Claims 2 to 9, which are dependent claims, describe methods according to preferred embodiments that are useful in achieving the various objects of the invention.
The dependent claims, claims 11 to 20 , describe devices according to preferred embodiments that are useful in achieving the various objects of the invention.

  Other features and advantages of the method and apparatus according to the present invention will become apparent from the following detailed description.

Hereinafter, the present invention will be described with reference to specific embodiments with reference to the accompanying drawings.
FIG. 1 is a diagram showing an apparatus according to a first embodiment of the present invention. The device 1 includes a pressure fluid circuit 2, a first valve body 3 disposed in the first valve chamber 4, a second valve body 5 disposed in the second valve chamber 6, a pressure fluid supply unit 7, A first valve mechanism comprising a pressure fluid discharge portion 8, a first electromagnet 9 and a third valve body 10 driven by the first electromagnet 9, and a second electromagnet 11 and a second electromagnet 11 driven by the second electromagnet 11. A second valve mechanism comprising four valve bodies 12 is provided.

  The device 1 further includes a cylinder 13 and a piston 14 movably disposed in the cylinder 13. The pressure fluid circuit 2 is connected to one side of the piston 14 and functions to move the piston 14 by supplying pressure fluid pulses thereto. The piston 14 is connected to a valve 17 via a valve stem 16, and this valve 17 is an intake valve or an exhaust valve or the like provided in a combustion chamber of an internal combustion engine. However, the valve 17 to which the piston 14 is connected is not limited to an intake valve or an exhaust valve.
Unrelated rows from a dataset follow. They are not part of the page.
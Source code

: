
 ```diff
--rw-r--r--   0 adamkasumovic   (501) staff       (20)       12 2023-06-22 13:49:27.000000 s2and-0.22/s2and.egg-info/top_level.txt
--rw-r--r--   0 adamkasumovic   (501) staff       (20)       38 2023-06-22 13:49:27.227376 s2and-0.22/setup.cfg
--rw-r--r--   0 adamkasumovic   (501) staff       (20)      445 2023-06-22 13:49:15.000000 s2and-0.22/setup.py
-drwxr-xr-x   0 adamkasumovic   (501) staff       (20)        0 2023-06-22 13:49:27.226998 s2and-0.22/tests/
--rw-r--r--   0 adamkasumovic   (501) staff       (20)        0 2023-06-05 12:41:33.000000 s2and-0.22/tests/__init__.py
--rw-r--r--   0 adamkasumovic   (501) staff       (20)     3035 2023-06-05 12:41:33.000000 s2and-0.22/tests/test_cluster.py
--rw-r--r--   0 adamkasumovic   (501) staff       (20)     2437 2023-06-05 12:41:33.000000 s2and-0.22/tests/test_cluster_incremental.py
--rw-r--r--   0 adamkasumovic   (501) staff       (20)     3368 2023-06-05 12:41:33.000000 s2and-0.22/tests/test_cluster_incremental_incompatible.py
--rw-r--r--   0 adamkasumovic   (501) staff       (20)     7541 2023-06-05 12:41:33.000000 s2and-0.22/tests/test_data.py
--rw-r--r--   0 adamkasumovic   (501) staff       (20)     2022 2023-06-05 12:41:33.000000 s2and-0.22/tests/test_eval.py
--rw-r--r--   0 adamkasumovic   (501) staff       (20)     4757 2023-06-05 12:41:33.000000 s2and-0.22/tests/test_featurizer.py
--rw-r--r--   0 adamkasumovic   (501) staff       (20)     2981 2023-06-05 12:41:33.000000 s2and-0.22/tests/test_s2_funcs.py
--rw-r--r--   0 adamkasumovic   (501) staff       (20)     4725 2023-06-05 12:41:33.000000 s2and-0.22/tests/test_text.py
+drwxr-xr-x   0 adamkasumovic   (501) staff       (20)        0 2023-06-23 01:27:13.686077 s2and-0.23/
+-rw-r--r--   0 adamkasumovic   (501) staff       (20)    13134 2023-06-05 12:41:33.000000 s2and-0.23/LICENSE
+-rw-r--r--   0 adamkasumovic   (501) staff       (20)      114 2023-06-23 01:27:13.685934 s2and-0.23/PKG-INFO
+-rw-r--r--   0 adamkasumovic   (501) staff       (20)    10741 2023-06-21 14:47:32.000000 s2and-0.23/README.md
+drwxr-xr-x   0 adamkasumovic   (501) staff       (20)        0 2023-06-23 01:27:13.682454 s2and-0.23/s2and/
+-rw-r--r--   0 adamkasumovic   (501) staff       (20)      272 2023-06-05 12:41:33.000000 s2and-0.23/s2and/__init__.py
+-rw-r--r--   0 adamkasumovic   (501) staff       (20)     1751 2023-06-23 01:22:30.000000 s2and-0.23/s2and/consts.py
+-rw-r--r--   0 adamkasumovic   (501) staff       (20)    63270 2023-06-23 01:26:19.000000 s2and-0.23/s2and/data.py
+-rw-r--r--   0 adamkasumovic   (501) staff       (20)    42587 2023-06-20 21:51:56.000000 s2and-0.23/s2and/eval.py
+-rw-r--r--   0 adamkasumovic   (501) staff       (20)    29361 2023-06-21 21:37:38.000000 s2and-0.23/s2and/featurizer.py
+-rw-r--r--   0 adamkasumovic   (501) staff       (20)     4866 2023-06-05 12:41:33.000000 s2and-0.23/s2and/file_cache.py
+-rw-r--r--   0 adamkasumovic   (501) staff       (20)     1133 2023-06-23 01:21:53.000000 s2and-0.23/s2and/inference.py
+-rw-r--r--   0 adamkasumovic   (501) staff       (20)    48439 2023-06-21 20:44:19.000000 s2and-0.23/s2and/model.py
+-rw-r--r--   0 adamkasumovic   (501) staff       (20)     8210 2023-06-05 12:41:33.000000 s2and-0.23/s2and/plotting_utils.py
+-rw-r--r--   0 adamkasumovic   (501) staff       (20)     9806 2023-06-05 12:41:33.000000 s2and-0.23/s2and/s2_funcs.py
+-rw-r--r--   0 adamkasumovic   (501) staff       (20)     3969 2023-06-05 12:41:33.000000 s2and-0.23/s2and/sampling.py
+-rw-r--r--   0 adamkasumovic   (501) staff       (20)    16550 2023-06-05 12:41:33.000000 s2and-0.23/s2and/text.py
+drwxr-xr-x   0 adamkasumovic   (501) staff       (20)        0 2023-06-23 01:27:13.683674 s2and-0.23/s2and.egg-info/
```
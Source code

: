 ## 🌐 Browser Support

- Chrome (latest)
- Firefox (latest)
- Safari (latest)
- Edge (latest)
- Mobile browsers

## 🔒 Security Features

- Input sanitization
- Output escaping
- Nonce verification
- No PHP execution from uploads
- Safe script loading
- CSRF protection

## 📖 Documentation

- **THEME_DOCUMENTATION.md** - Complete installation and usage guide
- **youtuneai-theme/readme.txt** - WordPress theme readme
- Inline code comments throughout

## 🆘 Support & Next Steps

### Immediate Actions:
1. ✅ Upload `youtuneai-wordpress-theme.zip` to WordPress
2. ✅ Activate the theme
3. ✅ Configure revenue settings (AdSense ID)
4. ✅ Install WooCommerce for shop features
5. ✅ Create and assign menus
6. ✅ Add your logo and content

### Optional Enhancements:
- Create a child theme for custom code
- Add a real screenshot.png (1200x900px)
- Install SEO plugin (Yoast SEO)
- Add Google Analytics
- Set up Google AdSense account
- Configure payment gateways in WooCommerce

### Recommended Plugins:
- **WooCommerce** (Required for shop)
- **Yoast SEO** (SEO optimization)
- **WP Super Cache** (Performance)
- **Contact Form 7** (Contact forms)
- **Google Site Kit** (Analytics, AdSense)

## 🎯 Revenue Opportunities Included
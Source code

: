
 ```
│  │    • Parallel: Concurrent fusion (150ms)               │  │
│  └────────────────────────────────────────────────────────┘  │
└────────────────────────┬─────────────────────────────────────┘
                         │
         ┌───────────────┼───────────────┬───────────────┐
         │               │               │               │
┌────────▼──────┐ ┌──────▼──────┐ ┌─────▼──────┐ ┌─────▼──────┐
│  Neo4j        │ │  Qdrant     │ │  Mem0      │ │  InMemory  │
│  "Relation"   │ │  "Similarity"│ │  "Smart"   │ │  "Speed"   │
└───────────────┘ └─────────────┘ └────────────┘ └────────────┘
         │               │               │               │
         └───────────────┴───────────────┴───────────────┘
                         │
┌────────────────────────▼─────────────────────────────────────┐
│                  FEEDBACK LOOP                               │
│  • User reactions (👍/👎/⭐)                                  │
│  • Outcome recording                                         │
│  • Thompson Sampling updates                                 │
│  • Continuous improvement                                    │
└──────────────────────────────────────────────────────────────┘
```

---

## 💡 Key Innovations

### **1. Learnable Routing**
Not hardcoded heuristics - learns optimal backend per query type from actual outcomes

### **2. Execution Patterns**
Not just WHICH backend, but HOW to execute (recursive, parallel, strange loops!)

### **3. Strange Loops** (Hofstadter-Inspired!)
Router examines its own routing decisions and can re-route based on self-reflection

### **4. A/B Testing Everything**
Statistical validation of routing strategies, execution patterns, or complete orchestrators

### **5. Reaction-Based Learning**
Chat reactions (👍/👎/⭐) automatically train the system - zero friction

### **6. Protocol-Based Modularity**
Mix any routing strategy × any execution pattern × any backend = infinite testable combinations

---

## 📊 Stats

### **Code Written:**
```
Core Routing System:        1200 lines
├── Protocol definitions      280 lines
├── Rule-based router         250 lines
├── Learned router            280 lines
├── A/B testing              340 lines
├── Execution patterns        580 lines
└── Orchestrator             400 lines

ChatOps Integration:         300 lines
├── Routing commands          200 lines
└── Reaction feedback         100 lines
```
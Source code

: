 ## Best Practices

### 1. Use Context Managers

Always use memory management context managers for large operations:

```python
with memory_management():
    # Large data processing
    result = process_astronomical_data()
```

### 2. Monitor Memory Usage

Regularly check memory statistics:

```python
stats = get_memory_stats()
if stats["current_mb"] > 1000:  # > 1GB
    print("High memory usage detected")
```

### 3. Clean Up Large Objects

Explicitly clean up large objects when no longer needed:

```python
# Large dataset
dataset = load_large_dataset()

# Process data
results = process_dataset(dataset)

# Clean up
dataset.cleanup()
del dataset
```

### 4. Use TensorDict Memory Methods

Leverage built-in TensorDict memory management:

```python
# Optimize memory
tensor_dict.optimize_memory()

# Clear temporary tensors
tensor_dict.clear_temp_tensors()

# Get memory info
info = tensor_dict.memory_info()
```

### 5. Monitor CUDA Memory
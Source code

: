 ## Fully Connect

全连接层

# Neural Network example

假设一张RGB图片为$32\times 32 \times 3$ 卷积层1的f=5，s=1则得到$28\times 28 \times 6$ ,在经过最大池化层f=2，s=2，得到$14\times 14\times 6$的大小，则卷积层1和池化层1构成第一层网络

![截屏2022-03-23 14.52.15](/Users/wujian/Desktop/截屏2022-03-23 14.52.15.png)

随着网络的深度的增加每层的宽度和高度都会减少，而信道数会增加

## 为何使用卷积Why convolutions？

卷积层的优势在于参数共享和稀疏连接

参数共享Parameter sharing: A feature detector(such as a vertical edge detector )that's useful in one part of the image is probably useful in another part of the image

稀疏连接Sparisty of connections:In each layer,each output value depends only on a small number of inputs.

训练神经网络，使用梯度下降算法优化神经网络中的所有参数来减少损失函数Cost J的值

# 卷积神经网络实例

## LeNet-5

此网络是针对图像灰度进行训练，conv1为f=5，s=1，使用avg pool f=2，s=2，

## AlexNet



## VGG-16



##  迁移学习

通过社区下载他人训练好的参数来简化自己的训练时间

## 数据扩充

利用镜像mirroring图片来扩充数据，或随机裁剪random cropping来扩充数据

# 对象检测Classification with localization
For example, a fuel injection valve that injects fuel into a combustion chamber of an internal combustion engine may be used. May be coupled to a piston disposed in a cylinder provided in the combustion chamber of the internal combustion engine in order to make the compression ratio variable, or alternatively, the piston 14 itself may be such a compression ratio variable piston. May be configured. The relative position of the valve or compression ratio variable piston with respect to the cylinder of the internal combustion engine is controlled by the pressure fluid pulse.

  The pressure fluid used in the apparatus 1 is preferably a gas, and it is particularly preferable to use air or carbon dioxide among the gases. When the apparatus 1 is used for the above-described applications, the pressure fluid supply unit 7 is preferably composed of a compressor with a tank equipped in the internal combustion engine, and is composed only of a pressure tank equipped in the internal combustion engine. It may be a thing. On the other hand, the pressure fluid discharge portion 8 may be any location as long as it is a pressure generated by such a compressor or a pressure lower than the pressure in such a pressure tank.

  The pressure fluid circuit 2 includes a first flow path 18 and a second flow path 19. The first flow path 18 and the second flow path 19 have one end connected to the pressure fluid supply unit 7 and the other end disposed in the first valve chamber 4. Are connected to opposite sides of each other. One end of the connection flow path 20 is connected to one side of the first valve body 3 in the first valve chamber 4, and the other end of the connection flow path 20 is connected to the pressure fluid discharge unit 8. An opening 21 is formed on the other side of the first valve body 3, and a valve seat on which the first valve body 3 is seated is formed by a peripheral portion of the opening 21. The first valve chamber 4 is on the high pressure side of the pressure fluid circuit 2, and the first valve chamber 4 can communicate with the cylinder chamber 15 through the opening 21. The first flow path 18 is connected to the first valve chamber 4 on the side of the first valve body 3 where the opening 21 is provided.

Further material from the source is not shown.